In contrast, “tiling allows you to deliver the content within the viewport at higher levels of resolution while using lower resolution for the remainder,” Oyman said. “When the viewer looks in another direction, the client can fetch tiles at the higher resolution matched to the new viewport.”
Challenges And Performance Results
But there are a lot of conditions that need to be met to make this possible, including reduction in latency related to transmission and client decoding. “And,” he added, “tiling also depends on advanced CDN capabilities.”
But these are not capabilities any up-to-date CDN can’t support. Tiling-based VR streams “can be delivered over existing CDN infrastructure using very well-known protocols,” Oyman said, pointing to how protocol stacking in the MPEG DASH (Dynamic Adaptive Streaming over HTTP) streaming platform can be applied with VR-optimized extensions encapsulated in MPEG’s Omnidirectional Media Application Format (OMAF).
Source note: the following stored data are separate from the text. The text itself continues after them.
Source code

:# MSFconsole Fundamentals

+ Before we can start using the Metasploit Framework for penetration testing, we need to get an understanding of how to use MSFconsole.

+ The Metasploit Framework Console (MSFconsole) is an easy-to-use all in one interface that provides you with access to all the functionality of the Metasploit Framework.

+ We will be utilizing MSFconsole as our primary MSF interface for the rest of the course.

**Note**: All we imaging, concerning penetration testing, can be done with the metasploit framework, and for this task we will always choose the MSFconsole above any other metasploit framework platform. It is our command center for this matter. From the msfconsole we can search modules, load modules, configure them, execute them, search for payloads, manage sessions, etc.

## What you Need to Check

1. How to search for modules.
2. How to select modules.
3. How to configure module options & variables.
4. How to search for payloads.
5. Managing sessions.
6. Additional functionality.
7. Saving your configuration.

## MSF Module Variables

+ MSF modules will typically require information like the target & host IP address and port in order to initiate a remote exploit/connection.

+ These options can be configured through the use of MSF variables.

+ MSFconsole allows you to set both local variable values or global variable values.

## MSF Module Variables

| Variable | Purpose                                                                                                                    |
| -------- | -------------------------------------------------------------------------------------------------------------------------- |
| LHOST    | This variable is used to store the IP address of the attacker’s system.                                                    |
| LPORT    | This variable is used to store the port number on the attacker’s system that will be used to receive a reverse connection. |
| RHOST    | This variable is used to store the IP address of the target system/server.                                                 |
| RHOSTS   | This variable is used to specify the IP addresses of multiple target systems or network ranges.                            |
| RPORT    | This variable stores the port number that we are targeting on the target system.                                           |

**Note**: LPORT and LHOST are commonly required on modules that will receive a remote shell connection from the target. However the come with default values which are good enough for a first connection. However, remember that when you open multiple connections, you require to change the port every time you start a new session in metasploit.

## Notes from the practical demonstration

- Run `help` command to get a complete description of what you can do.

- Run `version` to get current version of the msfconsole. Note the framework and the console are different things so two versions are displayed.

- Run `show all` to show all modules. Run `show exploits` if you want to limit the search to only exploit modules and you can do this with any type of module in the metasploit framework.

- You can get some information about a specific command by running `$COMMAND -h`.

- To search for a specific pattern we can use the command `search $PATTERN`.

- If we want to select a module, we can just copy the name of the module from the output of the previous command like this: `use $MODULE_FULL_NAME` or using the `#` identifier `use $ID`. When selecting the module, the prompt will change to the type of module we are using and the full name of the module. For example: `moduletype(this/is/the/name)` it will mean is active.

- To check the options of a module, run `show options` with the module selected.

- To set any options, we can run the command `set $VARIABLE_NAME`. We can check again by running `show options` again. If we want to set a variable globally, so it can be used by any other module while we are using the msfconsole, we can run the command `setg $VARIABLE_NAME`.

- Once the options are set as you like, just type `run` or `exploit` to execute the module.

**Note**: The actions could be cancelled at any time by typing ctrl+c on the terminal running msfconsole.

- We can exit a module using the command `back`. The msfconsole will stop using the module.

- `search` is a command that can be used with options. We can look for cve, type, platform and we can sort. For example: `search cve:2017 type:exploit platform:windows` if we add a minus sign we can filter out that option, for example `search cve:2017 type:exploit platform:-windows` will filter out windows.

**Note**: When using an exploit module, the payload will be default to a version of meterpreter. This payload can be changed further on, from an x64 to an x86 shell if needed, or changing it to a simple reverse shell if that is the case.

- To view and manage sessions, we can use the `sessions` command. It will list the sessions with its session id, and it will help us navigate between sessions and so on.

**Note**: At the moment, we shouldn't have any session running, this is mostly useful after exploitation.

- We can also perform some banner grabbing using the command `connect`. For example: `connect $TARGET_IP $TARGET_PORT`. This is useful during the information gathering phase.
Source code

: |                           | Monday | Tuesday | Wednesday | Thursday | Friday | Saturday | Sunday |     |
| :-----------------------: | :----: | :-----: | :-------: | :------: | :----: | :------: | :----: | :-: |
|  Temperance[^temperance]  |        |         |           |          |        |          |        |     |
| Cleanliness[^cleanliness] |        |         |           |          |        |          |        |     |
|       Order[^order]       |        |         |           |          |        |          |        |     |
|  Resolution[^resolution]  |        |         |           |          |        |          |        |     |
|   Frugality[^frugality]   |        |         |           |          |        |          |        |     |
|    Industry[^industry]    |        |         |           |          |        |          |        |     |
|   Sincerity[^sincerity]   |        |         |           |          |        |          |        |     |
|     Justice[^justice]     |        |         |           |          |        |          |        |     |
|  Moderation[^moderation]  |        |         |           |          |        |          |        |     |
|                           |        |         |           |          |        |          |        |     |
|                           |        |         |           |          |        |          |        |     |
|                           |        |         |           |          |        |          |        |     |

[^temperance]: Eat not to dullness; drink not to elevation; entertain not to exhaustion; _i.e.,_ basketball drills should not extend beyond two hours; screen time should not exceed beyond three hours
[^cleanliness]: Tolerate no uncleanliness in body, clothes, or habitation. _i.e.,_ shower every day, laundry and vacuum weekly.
As for the need to reduce latency to the point where a viewer can’t tell any difference between the real-world and the VR experience of looking around, applications over typical networks demonstrate this is doable with the help of a low resolution backdrop of the full FOV. “Since it takes approximately 20 to 40 ms to retrieve tiles from the network under good network conditions, precautions are needed to prevent black areas or picture freezes appearing in the HMD when users turn their head,” Fautier notes.
“The ideal solution is to use an extra layer at a much lower resolution of the entire panorama,” he continues. “When a user moves the attention to a different part of the panorama, this ‘fallback’ layer ensures that there are no black holes for the 20 ms to 40 ms it takes for the high-resolution tiles to arrive.”
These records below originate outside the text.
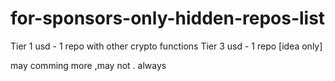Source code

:# for-sponsors-only-hidden-repos-list

Tier 1 usd - 1 repo with other crypto functions
Tier 3 usd - 1 repo [idea only] 

may comming more ,may not .
always
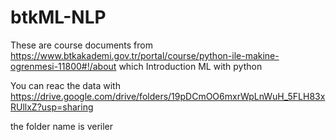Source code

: # btkML-NLP
These are course documents from https://www.btkakademi.gov.tr/portal/course/python-ile-makine-ogrenmesi-11800#!/about which Introduction ML with python


You can reac the data with https://drive.google.com/drive/folders/19pDCmOO6mxrWpLnWuH_5FLH83xRUllxZ?usp=sharing

the folder name is veriler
The ramifications of what tiling brings to the VR experience were demonstrated at CES following the VRIF workshop. In one demonstration utilizing Tiledmedia’s technology and Akamai’s VR-optimized CDN facilities, a VR clip accessed through a hotel Wi-Fi network provided a seamless viewing experience across the captured space with no discernable latency no matter how fast the viewer looked in different directions.
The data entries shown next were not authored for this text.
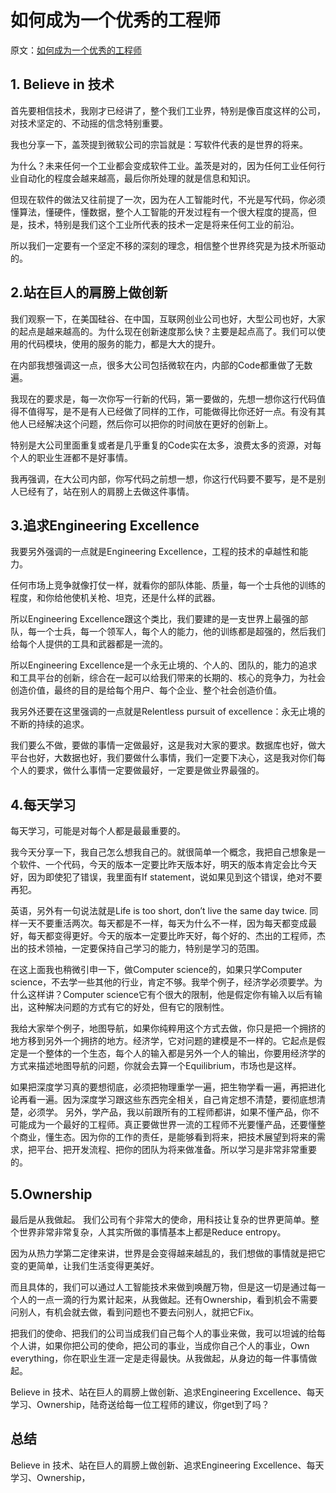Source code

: # 如何成为一个优秀的工程师
原文：[如何成为一个优秀的工程师](http://www.sohu.com/a/156904686_464033)


## 1. Believe in 技术

首先要相信技术，我刚才已经讲了，整个我们工业界，特别是像百度这样的公司，对技术坚定的、不动摇的信念特别重要。

我也分享一下，盖茨提到微软公司的宗旨就是：写软件代表的是世界的将来。

为什么？未来任何一个工业都会变成软件工业。盖茨是对的，因为任何工业任何行业自动化的程度会越来越高，最后你所处理的就是信息和知识。

但现在软件的做法又往前提了一次，因为在人工智能时代，不光是写代码，你必须懂算法，懂硬件，懂数据，整个人工智能的开发过程有一个很大程度的提高，但是，技术，特别是我们这个工业所代表的技术一定是将来任何工业的前沿。

所以我们一定要有一个坚定不移的深刻的理念，相信整个世界终究是为技术所驱动的。

## 2.站在巨人的肩膀上做创新

我们观察一下，在美国硅谷、在中国，互联网创业公司也好，大型公司也好，大家的起点是越来越高的。为什么现在创新速度那么快？主要是起点高了。我们可以使用的代码模块，使用的服务的能力，都是大大的提升。

在内部我想强调这一点，很多大公司包括微软在内，内部的Code都重做了无数遍。

我现在的要求是，每一次你写一行新的代码，第一要做的，先想一想你这行代码值得不值得写，是不是有人已经做了同样的工作，可能做得比你还好一点。有没有其他人已经解决这个问题，然后你可以把你的时间放在更好的创新上。

特别是大公司里面重复或者是几乎重复的Code实在太多，浪费太多的资源，对每个人的职业生涯都不是好事情。

我再强调，在大公司内部，你写代码之前想一想，你这行代码要不要写，是不是别人已经有了，站在别人的肩膀上去做这件事情。

## 3.追求Engineering Excellence

我要另外强调的一点就是Engineering Excellence，工程的技术的卓越性和能力。

任何市场上竞争就像打仗一样，就看你的部队体能、质量，每一个士兵他的训练的程度，和你给他使机关枪、坦克，还是什么样的武器。

所以Engineering Excellence跟这个类比，我们要建的是一支世界上最强的部队，每一个士兵，每一个领军人，每个人的能力，他的训练都是超强的，然后我们给每个人提供的工具和武器都是一流的。

所以Engineering Excellence是一个永无止境的、个人的、团队的，能力的追求和工具平台的创新，综合在一起可以给我们带来的长期的、核心的竞争力，为社会创造价值，最终的目的是给每个用户、每个企业、整个社会创造价值。

我另外还要在这里强调的一点就是Relentless pursuit of excellence：永无止境的不断的持续的追求。

我们要么不做，要做的事情一定做最好，这是我对大家的要求。数据库也好，做大平台也好，大数据也好，我们要做什么事情，我们一定要下决心，这是我对你们每个人的要求，做什么事情一定要做最好，一定要是做业界最强的。

## 4.每天学习
每天学习，可能是对每个人都是最最重要的。

我今天分享一下，我自己怎么想我自己的。就很简单一个概念，我把自己想象是一个软件、一个代码，今天的版本一定要比昨天版本好，明天的版本肯定会比今天好，因为即使犯了错误，我里面有If statement，说如果见到这个错误，绝对不要再犯。

英语，另外有一句说法就是Life is too short, don’t live the same day twice. 同样一天不要重活两次。每天都是不一样，每天为什么不一样，因为每天都变成最好，每天都变得更好。今天的版本一定要比昨天好，每个好的、杰出的工程师，杰出的技术领袖，一定要保持自己学习的能力，特别是学习的范围。

在这上面我也稍微引申一下，做Computer science的，如果只学Computer science，不去学一些其他的行业，肯定不够。我举个例子，经济学必须要学。为什么这样讲？Computer science它有个很大的限制，他是假定你有输入以后有输出，这种解决问题的方式有它的好处，但有它的限制性。

我给大家举个例子，地图导航，如果你纯粹用这个方式去做，你只是把一个拥挤的地方移到另外一个拥挤的地方。经济学，它对问题的建模是不一样的。它起点是假定是一个整体的一个生态，每个人的输入都是另外一个人的输出，你要用经济学的方式来描述地图导航的问题，你就会去算一个Equilibrium，市场也是这样。

如果把深度学习真的要想彻底，必须把物理重学一遍，把生物学看一遍，再把进化论再看一遍。因为深度学习跟这些东西完全相关，自己肯定想不清楚，要彻底想清楚，必须学。
另外，学产品，我以前跟所有的工程师都讲，如果不懂产品，你不可能成为一个最好的工程师。真正要做世界一流的工程师不光要懂产品，还要懂整个商业，懂生态。因为你的工作的责任，是能够看到将来，把技术展望到将来的需求，把平台、把开发流程、把你的团队为将来做准备。所以学习是非常非常重要的。

## 5.Ownership

最后是从我做起。
我们公司有个非常大的使命，用科技让复杂的世界更简单。整个世界非常非常复杂，人其实所做的事情基本上都是Reduce entropy。

因为从热力学第二定律来讲，世界是会变得越来越乱的，我们想做的事情就是把它变的更简单，让我们生活变得更美好。

而且具体的，我们可以通过人工智能技术来做到唤醒万物，但是这一切是通过每一个人的一点一滴的行为累计起来，从我做起。还有Ownership，看到机会不需要问别人，有机会就去做，看到问题也不要去问别人，就把它Fix。

把我们的使命、把我们的公司当成我们自己每个人的事业来做，我可以坦诚的给每个人讲，如果你把公司的使命，把公司的事业，当成你自己个人的事业，Own everything，你在职业生涯一定是走得最快。从我做起，从身边的每一件事情做起。


Believe in 技术、站在巨人的肩膀上做创新、追求Engineering Excellence、每天学习、Ownership，陆奇送给每一位工程师的建议，你get到了吗？


## 总结
Believe in 技术、站在巨人的肩膀上做创新、追求Engineering Excellence、每天学习、Ownership，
Another demonstration, using content stored on a local server a couple of miles away, offered the first public viewing of a fully immersive 6DoF, high-resolution VR implementation conforming to the VRIF specifications. The viewport-dependent transmission of a mountain-climbing scene delivered clear stereoscopic views of all elements at all distances instantaneously with rapid head movement in all directions.
These experiences comport with what Harmonic has found in extensive testing of tile-based VR encoding. “VR tiling technology is being tested and is used effectively in the real world,” Fautier says in his CED blog. “At the 2017 NAB Show, Harmonic teamed up with the Blue Man Group to showcase 360-degree VR video produced in 8K using Tiledmedia’s…technology integrated with the Harmonic PURE Compression Engine, Viaccess-Orca’s Connected Sentinel Player for secure playback, and Samsung Gear VR headsets.”
Video publishing platform provider Bitmovin’ is another entity preparing to adopt tiling in its encoding processes, says Tanya Vernitsky, senior product marketing manager at the firm. In a recent posting describing a paper delivered by Bitmovin’ executives at the IEEE International Conference on Image Processing in Beijing last year, Vernitsky says the researchers analyzed adaptive bitrate streaming of VR and 3600 video over HTTP and described “the use of tiles, as specified within modern video codecs, such as HEVC/H.265 and VP9, to recognize bitrate savings of 40-65%.”
In another paper delivered at the Beijing conference, researchers from Trinity College in Dublin reported similar findings. “Tiling and adaptive streaming enable the proposed system to deliver very high-resolution 3600 video at good visual quality,” they wrote. “Further, the proposed viewport-aware bitrate assignment selects an optimum DASH representation for each tile in a viewport-aware manner. The quality performance of the proposed system is verified in simulations with varying network bandwidth using realistic view trajectories recorded from user experiments. Our results show that the proposed streaming system compares favorably compared to existing methods in terms of PSNR [peak signal-to-noise ration] and SSIM [structural similarity index measure] inside the viewport.”
Live VR Prospects
How fast tiling enters the live VR streaming arena remains to be seen, but it looks like it won’t be long in coming. Tiledmedia’s Koenen says his company is supporting trials with a major U.S. telco and others abroad, including one of the largest in Europe, and has deals pending with a large digital media platform provider and a Hollywood-based cloud platform start-up. Both Sky and BT in the U.K. have acknowledged they are exploring tiling with Tiledmedia.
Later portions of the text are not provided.